• [What to produce] Some lines in the entries contain the word "Download". Copy all of them.

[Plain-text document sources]
# # # # # # #
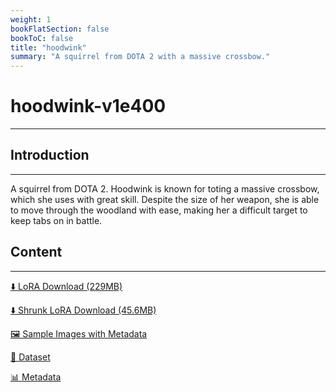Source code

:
 ```yaml
---
weight: 1
bookFlatSection: false
bookToC: false
title: "hoodwink"
summary: "A squirrel from DOTA 2 with a massive crossbow."
---
```


<!--markdownlint-disable MD025 MD033 -->

# hoodwink-v1e400

---

## Introduction

---

A squirrel from DOTA 2. Hoodwink is known for toting a massive crossbow, which she uses with great skill. Despite the size of her weapon, she is able to move through the woodland with ease, making her a difficult target to keep tabs on in battle.

## Content

---

[⬇️ LoRA Download (229MB)](https://huggingface.co/k4d3/yiff_toolkit/resolve/main/ponyxl_loras/hoodwink-v1e400.safetensors?download=true)

[⬇️ Shrunk LoRA Download (45.6MB)](https://huggingface.co/k4d3/yiff_toolkit/resolve/main/ponyxl_loras_shrunk_2/hoodwink-v1e400_frockpt1_th-3.55.safetensors?download=true)

[🖼️ Sample Images with Metadata](https://huggingface.co/k4d3/yiff_toolkit/tree/main/static/{})

[📐 Dataset](<https://huggingface.co/datasets/k4d3/furry/tree/main/hoodwink_(dota)>)

[📊 Metadata](https://huggingface.co/k4d3/yiff_toolkit/raw/main/ponyxl_loras/hoodwink-v1e400.json)
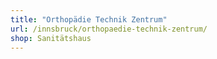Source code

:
 ```yaml
---
title: "Orthopädie Technik Zentrum"
url: /innsbruck/orthopaedie-technik-zentrum/
shop: Sanitätshaus
---
```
# # # # # # #
• [Answer to this problem]
[⬇️ LoRA Download (229MB)](https://huggingface.co/k4d3/yiff_toolkit/resolve/main/ponyxl_loras/hoodwink-v1e400.safetensors?download=true)
[⬇️ Shrunk LoRA Download (45.6MB)](https://huggingface.co/k4d3/yiff_toolkit/resolve/main/ponyxl_loras_shrunk_2/hoodwink-v1e400_frockpt1_th-3.55.safetensors?download=true)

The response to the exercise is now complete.